The more things change…8/2/2017
Dad’s Old Fashioned Lemonade has served its secret recipe to thirsty fairgoers since 1948.
Sometimes life gives you lemons. It was 1948, and an unknown gentleman needed to leave town. He didn’t say why, and he didn’t say where he was going, but he needed to get to wherever he was going and fast. But first, the mystery man needed to sell the Dad’s Old Fashioned Lemonade stand that he operated at the Iowa State Fairgrounds.
“He sold it to my mom, the whole thing, for $75,” remembers Margaret Anderson, who now owns the stand and has operated it since her mom, Nettie Mulstay, stepped aside in the early ’80s.
At the time, Mulstay already operated three stands at the fair — each offered home-cooked food — and she knew a good deal when she saw one. Even in 1948, it was too good of a deal to pass up.
The family has been making lemonade ever since.
“It was such a good bargain for my mom,” says Anderson.
The stand hasn’t changed much in the ensuing 70 years. Dad’s Old Fashioned Lemonade is the name it came with. No one knows if it was referencing the unknown seller’s dad, or if it was chosen for marketing purposes, but it isn’t named for anyone in Anderson’s family.
The recipe is closely guarded by Anderson, but she says it hasn’t changed much either. The juice is still obtained by crushing fresh lemons immediately before they are to be consumed.
“Every single glass is freshly squeezed,” says Anderson’s daughter, Diane Perry. “We make ours one by one.”
Mulstay did make one tweak, though. Since 1948, each lemonade has been accompanied by an orange wedge.
“It really mellows it out,” explains Perry. “They’re wonderful, and that’s what people remember.”
“That’s the one thing my mom did,” adds Anderson. “She put an orange in it.”
The stick-built stand is one of the few left at the Fair that isn’t on wheels. Usually, stands are supposed to be mobile, but Anderson says the Fair allows her to continue vending since her ownership pre-dates the rule change disallowing stick-built stands. As long as Anderson is the owner, the stand will be allowed. She also says she is thankful to the board for allowing her to maintain her prime location, on the east side of the Bill Riley Stage on Rock Island Avenue.
One thing that has changed during Anderson’s lemon-slinging tenure is the cost of lemonade. She says in 1948 the stand charged 75 cents per cup. Now, it’s $4. She remembers the first price increase, as it was a practical solution to a problem. Workers at the stand grew tired of making change for 75-cent lemonades.
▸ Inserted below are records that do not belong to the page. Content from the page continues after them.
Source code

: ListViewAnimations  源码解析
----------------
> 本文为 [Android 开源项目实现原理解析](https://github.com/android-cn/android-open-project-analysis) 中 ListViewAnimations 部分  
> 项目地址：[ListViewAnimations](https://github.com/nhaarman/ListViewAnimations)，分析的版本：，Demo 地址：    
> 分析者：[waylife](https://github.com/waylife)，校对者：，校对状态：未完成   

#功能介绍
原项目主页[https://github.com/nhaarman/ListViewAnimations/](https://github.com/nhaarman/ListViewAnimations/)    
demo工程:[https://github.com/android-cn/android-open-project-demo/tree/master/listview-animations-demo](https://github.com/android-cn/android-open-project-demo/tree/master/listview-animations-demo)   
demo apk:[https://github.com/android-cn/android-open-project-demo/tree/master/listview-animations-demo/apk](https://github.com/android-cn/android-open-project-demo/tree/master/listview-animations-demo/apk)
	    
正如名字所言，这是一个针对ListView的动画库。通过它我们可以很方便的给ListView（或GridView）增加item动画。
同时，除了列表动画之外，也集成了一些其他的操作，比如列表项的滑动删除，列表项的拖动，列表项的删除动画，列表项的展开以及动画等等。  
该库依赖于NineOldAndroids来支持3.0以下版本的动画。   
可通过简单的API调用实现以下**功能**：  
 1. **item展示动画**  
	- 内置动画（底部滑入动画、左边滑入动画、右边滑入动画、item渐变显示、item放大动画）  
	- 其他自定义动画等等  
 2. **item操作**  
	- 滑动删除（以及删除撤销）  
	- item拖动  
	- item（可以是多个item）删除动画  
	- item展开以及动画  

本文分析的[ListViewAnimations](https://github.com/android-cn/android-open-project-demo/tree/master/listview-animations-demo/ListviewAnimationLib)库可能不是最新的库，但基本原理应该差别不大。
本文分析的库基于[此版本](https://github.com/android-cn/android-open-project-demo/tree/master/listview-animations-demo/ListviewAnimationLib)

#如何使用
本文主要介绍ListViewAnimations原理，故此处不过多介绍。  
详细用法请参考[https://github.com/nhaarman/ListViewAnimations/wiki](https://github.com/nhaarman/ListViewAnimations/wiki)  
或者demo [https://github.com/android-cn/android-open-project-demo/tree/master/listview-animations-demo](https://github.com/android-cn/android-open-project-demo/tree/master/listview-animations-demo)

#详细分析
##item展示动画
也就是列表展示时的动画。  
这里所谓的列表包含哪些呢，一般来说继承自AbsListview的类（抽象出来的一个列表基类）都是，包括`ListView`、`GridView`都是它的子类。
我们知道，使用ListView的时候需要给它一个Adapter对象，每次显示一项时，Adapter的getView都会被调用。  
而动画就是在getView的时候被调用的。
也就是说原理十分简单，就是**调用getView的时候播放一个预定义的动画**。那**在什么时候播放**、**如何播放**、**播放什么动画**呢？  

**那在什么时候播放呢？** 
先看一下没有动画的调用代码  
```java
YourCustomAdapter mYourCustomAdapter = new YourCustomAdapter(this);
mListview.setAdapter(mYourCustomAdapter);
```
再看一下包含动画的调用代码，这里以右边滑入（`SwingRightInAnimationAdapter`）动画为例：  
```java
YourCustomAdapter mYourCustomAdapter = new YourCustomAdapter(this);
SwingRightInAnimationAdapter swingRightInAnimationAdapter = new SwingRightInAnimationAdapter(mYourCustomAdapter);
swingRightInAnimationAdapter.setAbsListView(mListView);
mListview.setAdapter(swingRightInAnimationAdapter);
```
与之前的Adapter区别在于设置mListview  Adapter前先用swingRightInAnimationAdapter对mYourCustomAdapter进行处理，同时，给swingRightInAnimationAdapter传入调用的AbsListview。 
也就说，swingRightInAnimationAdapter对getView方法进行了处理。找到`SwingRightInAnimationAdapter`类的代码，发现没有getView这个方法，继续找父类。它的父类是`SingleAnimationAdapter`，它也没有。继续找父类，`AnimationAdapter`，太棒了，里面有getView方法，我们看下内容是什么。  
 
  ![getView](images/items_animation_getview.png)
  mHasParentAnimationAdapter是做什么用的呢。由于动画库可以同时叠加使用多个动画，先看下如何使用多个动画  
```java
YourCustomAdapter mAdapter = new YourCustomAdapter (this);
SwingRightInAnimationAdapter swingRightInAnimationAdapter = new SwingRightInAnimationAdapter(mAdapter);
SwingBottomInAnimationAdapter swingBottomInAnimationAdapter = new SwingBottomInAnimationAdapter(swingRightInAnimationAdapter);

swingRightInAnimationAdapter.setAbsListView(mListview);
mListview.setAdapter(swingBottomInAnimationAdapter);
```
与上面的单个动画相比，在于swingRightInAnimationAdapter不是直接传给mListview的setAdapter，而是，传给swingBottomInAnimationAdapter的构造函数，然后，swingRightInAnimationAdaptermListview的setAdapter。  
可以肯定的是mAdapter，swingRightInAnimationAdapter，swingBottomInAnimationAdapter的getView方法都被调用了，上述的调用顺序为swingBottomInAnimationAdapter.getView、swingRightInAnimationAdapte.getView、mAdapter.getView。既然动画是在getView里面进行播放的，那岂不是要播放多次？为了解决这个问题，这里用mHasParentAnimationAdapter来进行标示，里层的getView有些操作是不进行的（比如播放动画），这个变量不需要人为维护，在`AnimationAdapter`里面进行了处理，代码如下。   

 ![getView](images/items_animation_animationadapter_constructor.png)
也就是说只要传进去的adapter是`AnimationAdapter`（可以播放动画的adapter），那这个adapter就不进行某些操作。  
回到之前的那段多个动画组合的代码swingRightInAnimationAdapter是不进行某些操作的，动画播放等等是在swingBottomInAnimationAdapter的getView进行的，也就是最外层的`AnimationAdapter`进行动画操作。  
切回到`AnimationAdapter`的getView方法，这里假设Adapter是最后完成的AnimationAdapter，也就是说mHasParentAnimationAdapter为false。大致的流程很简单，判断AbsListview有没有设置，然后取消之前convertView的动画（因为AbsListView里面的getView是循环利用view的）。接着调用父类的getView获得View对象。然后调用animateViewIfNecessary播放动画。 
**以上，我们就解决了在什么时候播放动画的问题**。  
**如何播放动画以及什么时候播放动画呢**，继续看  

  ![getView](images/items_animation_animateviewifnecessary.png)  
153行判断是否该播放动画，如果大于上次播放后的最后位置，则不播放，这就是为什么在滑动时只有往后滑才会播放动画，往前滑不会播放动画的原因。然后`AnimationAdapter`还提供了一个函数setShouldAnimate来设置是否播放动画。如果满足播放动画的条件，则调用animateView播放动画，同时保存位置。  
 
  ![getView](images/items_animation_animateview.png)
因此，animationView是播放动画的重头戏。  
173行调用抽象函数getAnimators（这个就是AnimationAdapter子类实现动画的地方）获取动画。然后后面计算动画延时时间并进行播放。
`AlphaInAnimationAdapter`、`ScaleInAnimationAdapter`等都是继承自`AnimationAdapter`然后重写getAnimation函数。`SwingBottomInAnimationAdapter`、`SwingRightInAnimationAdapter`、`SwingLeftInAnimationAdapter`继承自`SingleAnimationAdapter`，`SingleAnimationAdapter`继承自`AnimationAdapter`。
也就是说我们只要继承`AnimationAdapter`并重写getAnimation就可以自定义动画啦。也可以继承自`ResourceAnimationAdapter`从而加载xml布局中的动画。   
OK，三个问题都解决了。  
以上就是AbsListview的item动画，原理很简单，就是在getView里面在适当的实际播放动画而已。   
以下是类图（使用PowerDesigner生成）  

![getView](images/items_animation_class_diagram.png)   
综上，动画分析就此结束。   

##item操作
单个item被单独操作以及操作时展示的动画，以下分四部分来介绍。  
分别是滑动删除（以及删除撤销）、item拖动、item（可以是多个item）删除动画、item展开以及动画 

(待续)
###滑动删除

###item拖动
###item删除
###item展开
“Well,” Anderson remembers saying, “bump it to a dollar,” which they reluctantly did, wondering if people would pay that much. But thirsty fair-goers didn’t seem to mind.
Anderson is 87 years old, and she still works the stand.
“And she’s still the boss,” affirms Perry.
Much has changed from Anderson’s first sale to her next. The fair of yesteryear had more activities in the streets, according to Anderson. And she remembers large spaces used to be in between the vending stands. She estimates the Fair now has four times as many stands as when she served her first lemonade.
Dad’s is a family tradition for Anderson. For 11 days every August, five generations of the clan labor together, sweating, laughing and helping people cool off and quench their thirst. Much of the family takes vacation from their day jobs to work the Fair. Anderson says being with her family is the best part. She has many fond memories hanging out after a long day of crushing lemons.
In fact, her great grandson, Dre Perry, started working at the stand when he was 6 years old, he needed to stand on top of a milk crate to reach and “work the crusher.” He was happy to help out and serve. He’s the one who made most of the upgrades to the stand, including the flags, and he’s in charge of putting the stand up each year and taking it down.
Keeping cool isn’t easy at the Fair, but the family manages without air conditioning by drinking a lot of lemonade. The weather matters to fair vendors for business purposes, too. Some like it hot, and others prefer it when it’s not, according to Anderson. If it’s hot, sunny and dry, the crew at the stand will be busy. But if it’s cold or rainy, the food vendors are the ones who cash in.
“Everything depends on the weather. If it’s really hot, we do pretty good,” explains Perry. “If it’s cold, we don’t.”
The stand can sell up to 1,500 cups a day, but 17.5 percent off the top goes to the Fair board, plus sales tax, and each worker has to pay entrance into the Fair, which Anderson covers for them, plus parking for the day, various utility charges, usage fees and supplies.